My important place【D.Gray-man】
第31章 嘘と誠
「…そういう反応するなよ」
「え?」
ギシリと、スプリングが鳴る。
見れば距離を置いてベッドに腰掛けていた神田が、その距離を詰めて──ってちょっと待って!
「ち、近いっ」
「…お前な」
咄嗟に抱いていた枕を突き出す。
盾のつもりで突き出したそれを前に、呆れた声を出したかと思えば、神田の手がむんずと枕を掴んだ。
「そういうことするから、捕まえたくなるんだろうが」
「は?…あ、ちょっとッ」
易々と強い手に引っ張られて、枕を取り上げられる。
枕を横に放って呆れ混じりの顔でこっちを見てくる神田と、目が合った。
捕まえるって…獲物ですか私は。
餌か何かですか。
「すぐ取って食おうなんてしねぇよ。だから逃げんな」
「っ…食うって…私は餌じゃありません…」
「………それはボケてんのか」
いや…はい。
ちょっとボケました。
だって恥ずかしいじゃないですか…!
まさか神田とこんなことする仲になるなんて、思いもしなかったんだから!
美形なんて嫌いだって思ってたし。
暴君なんて恐怖の対象でしかなかったし。
一番そういうことと無縁だと思ってたから、余計に。
「…わかんねぇなら教えてやろうか。
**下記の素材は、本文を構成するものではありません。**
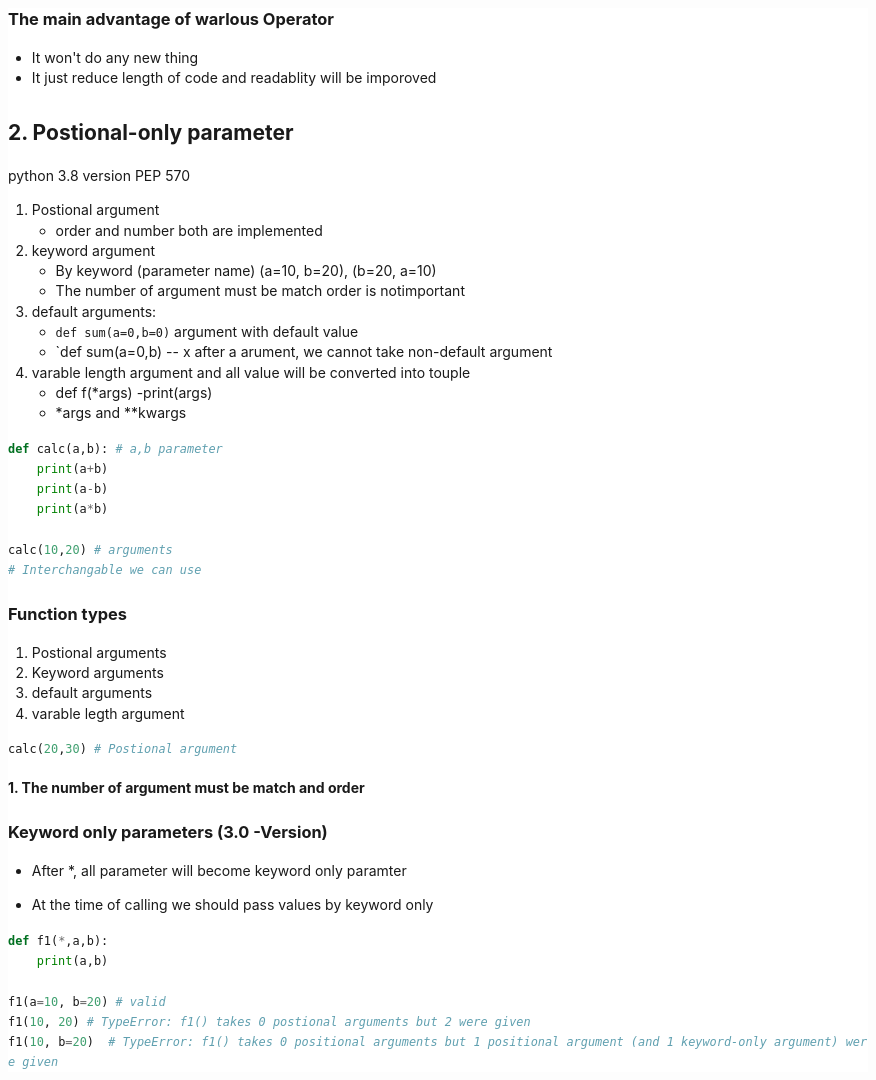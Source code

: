 ### The main advantage of warlous Operator

* It won't do any new thing
* It just reduce length of code and readablity will be imporoved

## 2. Postional-only parameter

python 3.8 version
PEP 570

1. Postional argument
    * order and number both are implemented
2. keyword argument
    * By keyword (parameter name) (a=10, b=20), (b=20, a=10)
    * The number of argument must be match order is notimportant
3. default arguments:
    * `def sum(a=0,b=0)` argument with default value
    * `def sum(a=0,b) -- x after a arument, we cannot take non-default argument
4. varable length argument and all value will be converted into touple
    * def f(*args)
        -print(args)
    * *args and **kwargs

```py
def calc(a,b): # a,b parameter
    print(a+b)
    print(a-b)
    print(a*b)
 
calc(10,20) # arguments
# Interchangable we can use
```

### Function types

1. Postional arguments
2. Keyword arguments
3. default arguments
4. varable legth argument

```py
calc(20,30) # Postional argument
```

#### 1. The number of argument must be match and order

### Keyword only parameters (3.0 -Version)

* After *, all parameter will become keyword only paramter

* At the time of calling we should pass values by keyword only

```py
def f1(*,a,b):
    print(a,b)

f1(a=10, b=20) # valid
f1(10, 20) # TypeError: f1() takes 0 postional arguments but 2 were given
f1(10, b=20)  # TypeError: f1() takes 0 positional arguments but 1 positional argument (and 1 keyword-only argument) were given

```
別の意味で"餌"だってこ」
「わーっ! ごめんなさいわかります! ちょっとボケただけです許して!」
低い声で私の横に手をついてくる神田に、咄嗟にその肩を押し返して首を強く横に振る。
保健体育の授業とか要りません!
「ったく。そんなに慌てるなら、普通にしてろ。煽るんじゃねぇよ」
すると意外にも、すんなりと神田は体を離してくれた。
…というか。
「………そんな意識全くないんですけど…」
どこを何して煽ったんですか、私。
そんなお色気ムンムンな大人な女性にも、駆け引き上手な小悪魔少女にもなれませんて。